Thomas Graves grandit dans une famille de marins. Il alla pour la première fois à Terre-Neuve pendant l’été de 1739 ou de 1740, à titre de jeune volontaire au sein de l’escadre du commodore Henry Medley, alors gouverneur de l’île. Peu après, il passa à bord du Norfolk, que commandait son père ; en 1741, il prit part à l’expédition ratée contre Carthagène (Colombie). Le 25 juin 1743, il fut promu lieutenant de vaisseau et affecté au Romney, navire de 50 canons. Après le traité d’Aix-la-Chapelle en 1748, il entreprit l’étude systématique des principes de l’artillerie et des ouvrages de fortification, et il apprit le français. Promu capitaine en 1755, il commanda un certain nombre de navires au cours des premières années de la guerre de Sept Ans.

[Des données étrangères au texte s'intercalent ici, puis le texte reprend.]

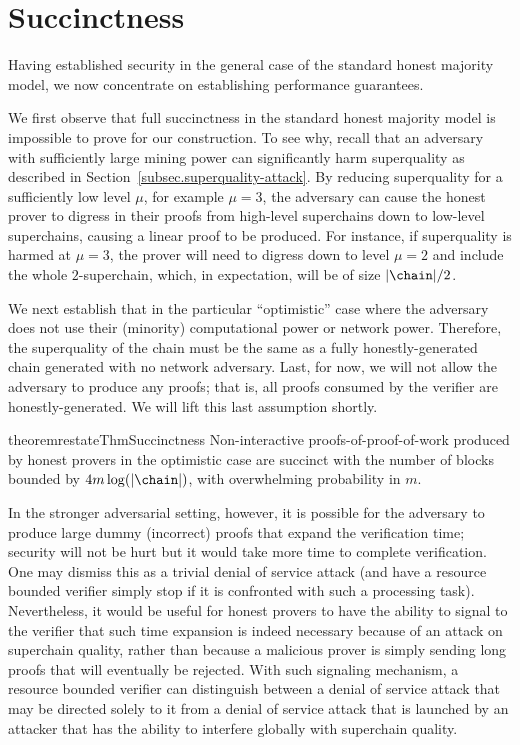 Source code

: \section{Succinctness}
\label{sec.succinctness}
Having established security in the general case of the standard honest majority
model, we now concentrate on establishing performance guarantees.

We first observe that full succinctness in the standard honest majority model is
impossible to prove for our construction. To see why, recall that an adversary
with sufficiently large mining power can significantly harm superquality as
described in %
Section~\ref{subsec.superquality-attack}. By reducing
 superquality for a sufficiently low level $\mu$, for example $\mu = 3$, the
adversary can cause the honest prover to digress in their proofs from high-level
superchains down to low-level superchains, causing a linear proof to be
produced.
For instance, if superquality is harmed at $\mu = 3$, the prover will
need to digress down to level $\mu = 2$ and include the whole $2$-superchain,
which, in expectation, will be of size $|\chain|/2$.

We next establish that in the particular
``optimistic'' case where the adversary does not use their (minority)
computational power or network power. Therefore, the superquality of the chain
must be the same as a fully honestly-generated chain generated with no network
adversary. Last, for now, we will not allow the adversary to produce any proofs;
that is, all proofs consumed by the verifier are honestly-generated.
We will lift this last assumption shortly.

\begin{restatable}{theorem}{restateThmSuccinctness}
    \label{thm.succinctness}
    Non-interactive proofs-of-proof-of-work produced by honest provers in the
    optimistic case are succinct with the number of blocks bounded by $4m
    \log(|\chain|)$, with overwhelming probability in $m$.
\end{restatable}

In the stronger adversarial setting, however, it is possible for the
adversary to produce large dummy (incorrect) proofs that
expand the verification time; security will not be hurt but it would take more time to complete verification. One may dismiss this as a trivial denial of
service attack (and have a resource bounded
verifier simply stop  if it is confronted with such a processing task).
%
Nevertheless, it would be useful for honest provers
to have the ability to signal to the
verifier that such time expansion is indeed necessary because
of an attack on superchain quality, rather than because
a malicious prover is simply sending long proofs that will eventually
be rejected. With such signaling mechanism, a resource bounded verifier can
distinguish between a denial of service attack that may be directed solely to it
from  a denial of service attack that  is launched by an attacker
that has the ability to  interfere globally with superchain quality.

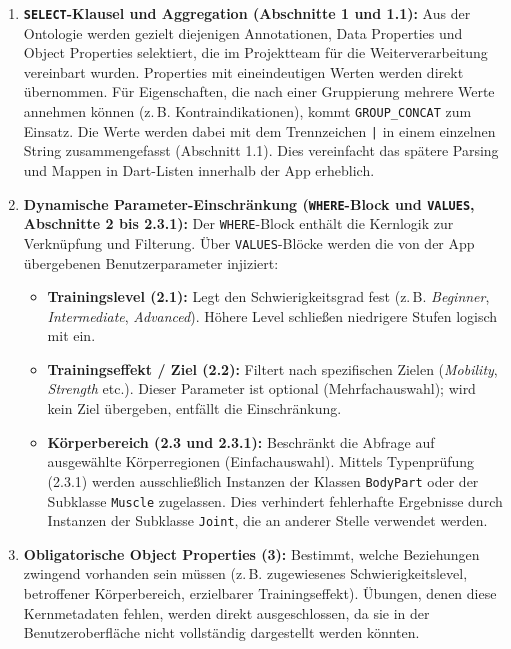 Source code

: \begin{enumerate}
    \item \textbf{\texttt{SELECT}-Klausel und Aggregation (Abschnitte 1 und 1.1):}
    Aus der Ontologie werden gezielt diejenigen Annotationen, Data Properties und Object Properties selektiert, die im Projektteam für die Weiterverarbeitung vereinbart wurden. Properties mit eineindeutigen Werten werden direkt übernommen. Für Eigenschaften, die nach einer Gruppierung mehrere Werte annehmen können (z.\,B. Kontraindikationen), kommt \texttt{GROUP\_CONCAT} zum Einsatz. Die Werte werden dabei mit dem Trennzeichen \texttt{|} in einem einzelnen String zusammengefasst (Abschnitt 1.1). Dies vereinfacht das spätere Parsing und Mappen in Dart-Listen innerhalb der App erheblich.

    \item \textbf{Dynamische Parameter-Einschränkung (\texttt{WHERE}-Block und \texttt{VALUES}, Abschnitte 2 bis 2.3.1):}
    Der \texttt{WHERE}-Block enthält die Kernlogik zur Verknüpfung und Filterung. Über \texttt{VALUES}-Blöcke werden die von der App übergebenen Benutzerparameter injiziert:
    \begin{itemize}
        \item \textbf{Trainingslevel (2.1):} Legt den Schwierigkeitsgrad fest (z.\,B. \textit{Beginner}, \textit{Intermediate}, \textit{Advanced}). Höhere Level schließen niedrigere Stufen logisch mit ein.
        \item \textbf{Trainingseffekt / Ziel (2.2):} Filtert nach spezifischen Zielen (\textit{Mobility}, \textit{Strength} etc.). Dieser Parameter ist optional (Mehrfachauswahl); wird kein Ziel übergeben, entfällt die Einschränkung.
        \item \textbf{Körperbereich (2.3 und 2.3.1):} Beschränkt die Abfrage auf ausgewählte Körperregionen (Einfachauswahl). Mittels Typenprüfung (2.3.1) werden ausschließlich Instanzen der Klassen \texttt{BodyPart} oder der Subklasse \texttt{Muscle} zugelassen. Dies verhindert fehlerhafte Ergebnisse durch Instanzen der Subklasse \texttt{Joint}, die an anderer Stelle verwendet werden.
    \end{itemize}

    \item \textbf{Obligatorische Object Properties (3):}
    Bestimmt, welche Beziehungen zwingend vorhanden sein müssen (z.\,B. zugewiesenes Schwierigkeitslevel, betroffener Körperbereich, erzielbarer Trainingseffekt). Übungen, denen diese Kernmetadaten fehlen, werden direkt ausgeschlossen, da sie in der Benutzeroberfläche nicht vollständig dargestellt werden könnten.


\end{enumerate}
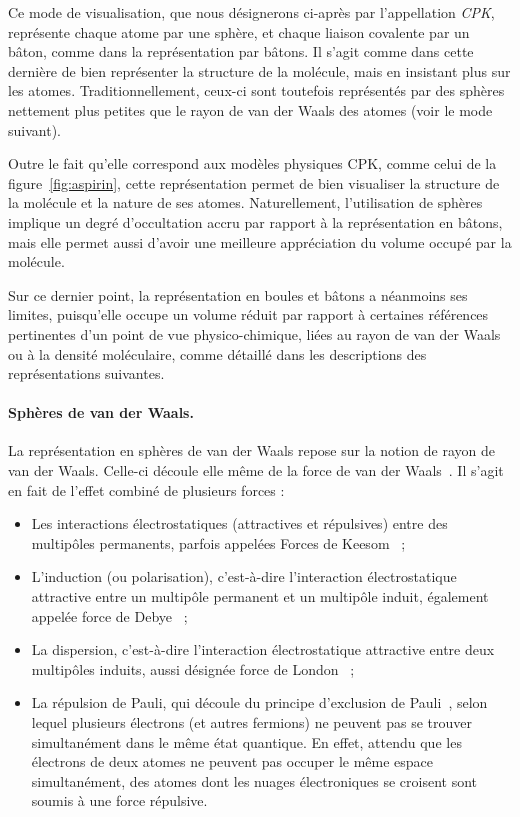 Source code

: 	Ce mode de visualisation, que nous désignerons ci-après par l'appellation \emph{CPK}, représente chaque atome par une sphère, et chaque liaison covalente par un bâton, comme dans la représentation par bâtons. Il s'agit comme dans cette dernière de bien représenter la structure de la molécule, mais en insistant plus sur les atomes. Traditionnellement, ceux-ci sont toutefois représentés par des sphères nettement plus petites que le rayon de van der Waals des atomes (voir le mode suivant).
		
	Outre le fait qu'elle correspond aux modèles physiques CPK, comme celui de la figure~\ref{fig:aspirin}, cette représentation permet de bien visualiser la structure de la molécule et la nature de ses atomes. Naturellement, l'utilisation de sphères implique un degré d'occultation accru par rapport à la représentation en bâtons, mais elle permet aussi d'avoir une meilleure appréciation du volume occupé par la molécule.
		
	Sur ce dernier point, la représentation en boules et bâtons a néanmoins ses limites, puisqu'elle occupe un volume réduit par rapport à certaines références pertinentes d'un point de vue physico-chimique, liées au rayon de van der Waals ou à la densité moléculaire, comme détaillé dans les descriptions des représentations suivantes.
		
	\paragraph{Sphères de van der Waals.} La représentation en sphères de van der Waals repose sur la notion de rayon de van der Waals. Celle-ci découle elle même de la force de van der Waals~\cite{dzyaloshinskii1961general}. Il s'agit en fait de l'effet combiné de plusieurs forces :
	
	\begin{itemize}
	    \item Les interactions électrostatiques (attractives et répulsives) entre des multipôles permanents, parfois appelées Forces de Keesom~\cite{keesom1915second} ;
		\item L'induction (ou polarisation), c'est-à-dire l'interaction électrostatique attractive entre un multipôle permanent et un multipôle induit, également appelée force de Debye~\cite{debye1913reprinted, debye1929polar} ;
	    \item La dispersion, c'est-à-dire l'interaction électrostatique attractive entre deux multipôles induits, aussi désignée force de London~\cite{eisenschitz1930verhaltnis, london1930theorie, london1937general} ;
		\item La répulsion de Pauli, qui découle du principe d'exclusion de Pauli~\cite{pauli1925zusammenhang}, selon lequel plusieurs électrons (et autres fermions) ne peuvent pas se trouver simultanément dans le même état quantique. En effet, attendu que les électrons de deux atomes ne peuvent pas occuper le même espace simultanément, des atomes dont les nuages électroniques se croisent sont soumis à une force répulsive.
	\end{itemize}

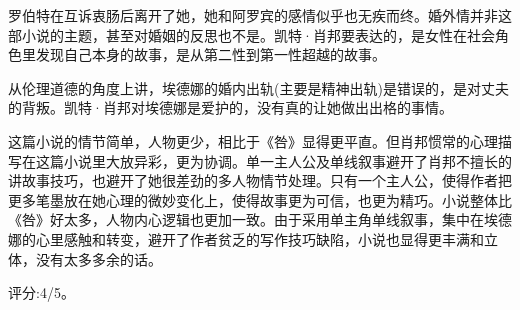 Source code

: 罗伯特在互诉衷肠后离开了她，她和阿罗宾的感情似乎也无疾而终。婚外情并非这部小说的主题，甚至对婚姻的反思也不是。凯特·肖邦要表达的，是女性在社会角色里发现自己本身的故事，是从第二性到第一性超越的故事。

从伦理道德的角度上讲，埃德娜的婚内出轨(主要是精神出轨)是错误的，是对丈夫的背叛。凯特·肖邦对埃德娜是爱护的，没有真的让她做出出格的事情。

这篇小说的情节简单，人物更少，相比于《咎》显得更平直。但肖邦惯常的心理描写在这篇小说里大放异彩，更为协调。单一主人公及单线叙事避开了肖邦不擅长的讲故事技巧，也避开了她很差劲的多人物情节处理。只有一个主人公，使得作者把更多笔墨放在她心理的微妙变化上，使得故事更为可信，也更为精巧。小说整体比《咎》好太多，人物内心逻辑也更加一致。由于采用单主角单线叙事，集中在埃德娜的心里感触和转变，避开了作者贫乏的写作技巧缺陷，小说也显得更丰满和立体，没有太多多余的话。

评分:4/5。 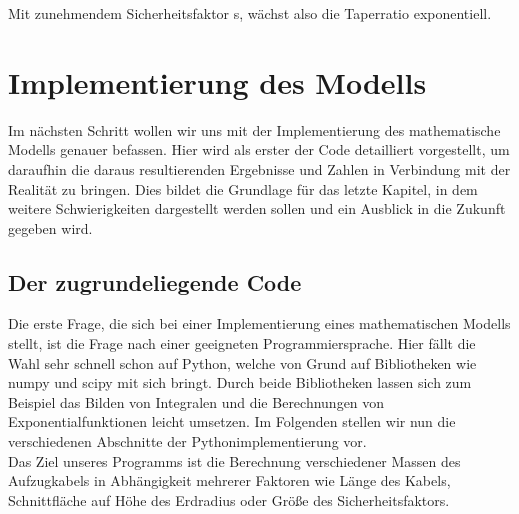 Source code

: \documentclass[a4paper, 10pt]{report}
\begin{document}
Mit zunehmendem Sicherheitsfaktor s, wächst also die Taperratio exponentiell.

\chapter{Implementierung des Modells}
Im nächsten Schritt wollen wir uns mit der Implementierung des mathematische Modells genauer befassen. Hier wird als erster der Code detailliert vorgestellt, um daraufhin die daraus resultierenden Ergebnisse und Zahlen in Verbindung mit der Realität zu bringen. Dies bildet die Grundlage für das letzte Kapitel, in dem weitere Schwierigkeiten dargestellt werden sollen und ein Ausblick in die Zukunft gegeben wird.
\section{Der zugrundeliegende Code}
Die erste Frage, die sich bei einer Implementierung eines mathematischen Modells stellt, ist die Frage nach einer geeigneten Programmiersprache. Hier fällt die Wahl sehr schnell schon auf Python, welche von Grund auf Bibliotheken wie numpy und scipy mit sich bringt. Durch beide Bibliotheken lassen sich zum Beispiel das Bilden von Integralen und die Berechnungen von Exponentialfunktionen leicht umsetzen. 
Im Folgenden stellen wir nun die verschiedenen Abschnitte der Pythonimplementierung vor.\\
Das Ziel unseres Programms ist die Berechnung verschiedener Massen des Aufzugkabels in Abhängigkeit mehrerer Faktoren wie Länge des Kabels, Schnittfläche auf Höhe des Erdradius oder Größe des Sicherheitsfaktors.
 
\end{document}
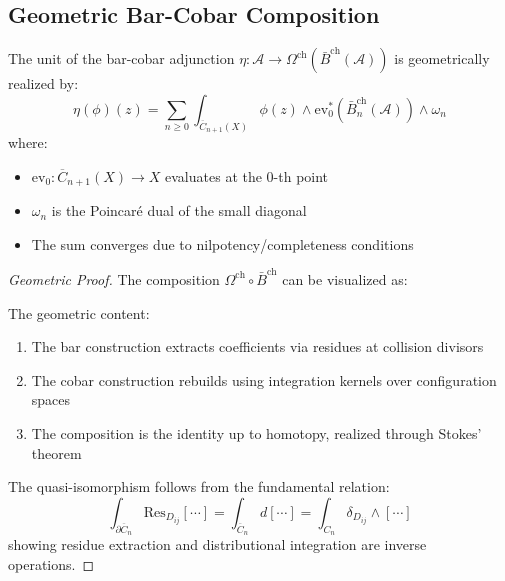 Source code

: \subsection{Geometric Bar-Cobar Composition}

\begin{theorem}\label{thm:geom-unit}
The unit of the bar-cobar adjunction $\eta: \mathcal{A} \to \Omega^{\text{ch}}(\bar{B}^{\text{ch}}(\mathcal{A}))$ is geometrically realized by:
\[
\eta(\phi)(z) = \sum_{n \geq 0} \int_{\overline{C}_{n+1}(X)} \phi(z) \wedge \text{ev}^*_{0}\left(\bar{B}_n^{\text{ch}}(\mathcal{A})\right) \wedge \omega_n
\]
where:
\begin{itemize}
\item $\text{ev}_0: \overline{C}_{n+1}(X) \to X$ evaluates at the 0-th point
\item $\omega_n$ is the Poincaré dual of the small diagonal
\item The sum converges due to nilpotency/completeness conditions
\end{itemize}
\end{theorem}

\begin{proof}[Geometric Proof]
The composition $\Omega^{\text{ch}} \circ \bar{B}^{\text{ch}}$ can be visualized as:

\begin{center}
\end{center}

The geometric content:
\begin{enumerate}
\item The bar construction extracts coefficients via residues at collision divisors
\item The cobar construction rebuilds using integration kernels over configuration spaces
\item The composition is the identity up to homotopy, realized through Stokes' theorem
\end{enumerate}

The quasi-isomorphism follows from the fundamental relation:
\[
\int_{\partial \overline{C}_n} \text{Res}_{D_{ij}}[\cdots] = \int_{\overline{C}_n} d[\cdots] = \int_{C_n} \delta_{D_{ij}} \wedge [\cdots]
\]
showing residue extraction and distributional integration are inverse operations.
\end{proof}

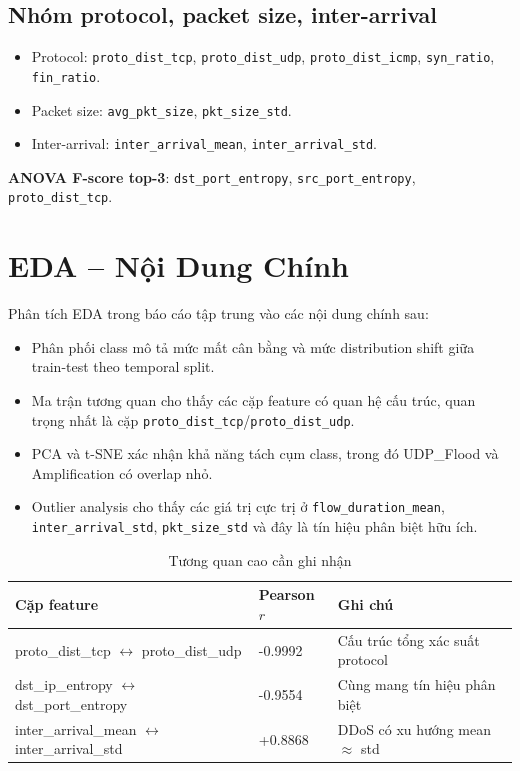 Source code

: \documentclass[12pt,a4paper]{article}
\begin{document}
\subsection{Nhóm protocol, packet size, inter-arrival}
\begin{itemize}[leftmargin=2em]
\item Protocol: \texttt{proto\_dist\_tcp}, \texttt{proto\_dist\_udp}, \texttt{proto\_dist\_icmp}, \texttt{syn\_ratio}, \texttt{fin\_ratio}.
\item Packet size: \texttt{avg\_pkt\_size}, \texttt{pkt\_size\_std}.
\item Inter-arrival: \texttt{inter\_arrival\_mean}, \texttt{inter\_arrival\_std}.
\end{itemize}

\textbf{ANOVA F-score top-3}: \texttt{dst\_port\_entropy}, \texttt{src\_port\_entropy}, \texttt{proto\_dist\_tcp}.

\section{EDA -- Nội Dung Chính}

Phân tích EDA trong báo cáo tập trung vào các nội dung chính sau:
\begin{itemize}[leftmargin=2em]
\item Phân phối class mô tả mức mất cân bằng và mức distribution shift giữa train-test theo temporal split.
\item Ma trận tương quan cho thấy các cặp feature có quan hệ cấu trúc, quan trọng nhất là cặp \texttt{proto\_dist\_tcp}/\texttt{proto\_dist\_udp}.
\item PCA và t-SNE xác nhận khả năng tách cụm class, trong đó UDP\_Flood và Amplification có overlap nhỏ.
\item Outlier analysis cho thấy các giá trị cực trị ở \texttt{flow\_duration\_mean}, \texttt{inter\_arrival\_std}, \texttt{pkt\_size\_std} và đây là tín hiệu phân biệt hữu ích.
\end{itemize}

\begin{table}[H]
\centering
\caption{Tương quan cao cần ghi nhận}
\begin{tabular}{lll}
\toprule
\textbf{Cặp feature} & \textbf{Pearson $r$} & \textbf{Ghi chú} \\
\midrule
proto\_dist\_tcp $\leftrightarrow$ proto\_dist\_udp & -0.9992 & Cấu trúc tổng xác suất protocol \\
dst\_ip\_entropy $\leftrightarrow$ dst\_port\_entropy & -0.9554 & Cùng mang tín hiệu phân biệt \\
inter\_arrival\_mean $\leftrightarrow$ inter\_arrival\_std & +0.8868 & DDoS có xu hướng mean $\approx$ std \\
\bottomrule
\end{tabular}
\end{table}
\end{document}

Le 14 mai 1761, le gouverneur de Terre-Neuve, James Webb*, mourut inopinément juste avant d’aller assumer ses fonctions. Le lendemain, Graves reçut une commission de gouverneur et de commandant en chef, puis fit voile sur Terre-Neuve le 26 du même mois. Il escorta la flotte annuelle de bateaux de pêche du sud-ouest de l’Angleterre dans sa traversée de l’Atlantique et arriva sans accident à St John’s le 1er juillet. Après avoir vu à la marche de la pêche estivale et réglé les disputes coutumières, il partit pour l’Europe au mois de novembre, en compagnie de 66 navires marchands. Ayant d’abord à escorter les navires jusqu’au marché portugais, puis à les attendre de façon à les raccompagner jusqu’en Angleterre, Graves ne rentra pas à Plymouth avant le 18 mars 1762. Il agit de la même façon au cours des trois ans de son gouvernement, mais les étés suivants allaient être moins routiniers.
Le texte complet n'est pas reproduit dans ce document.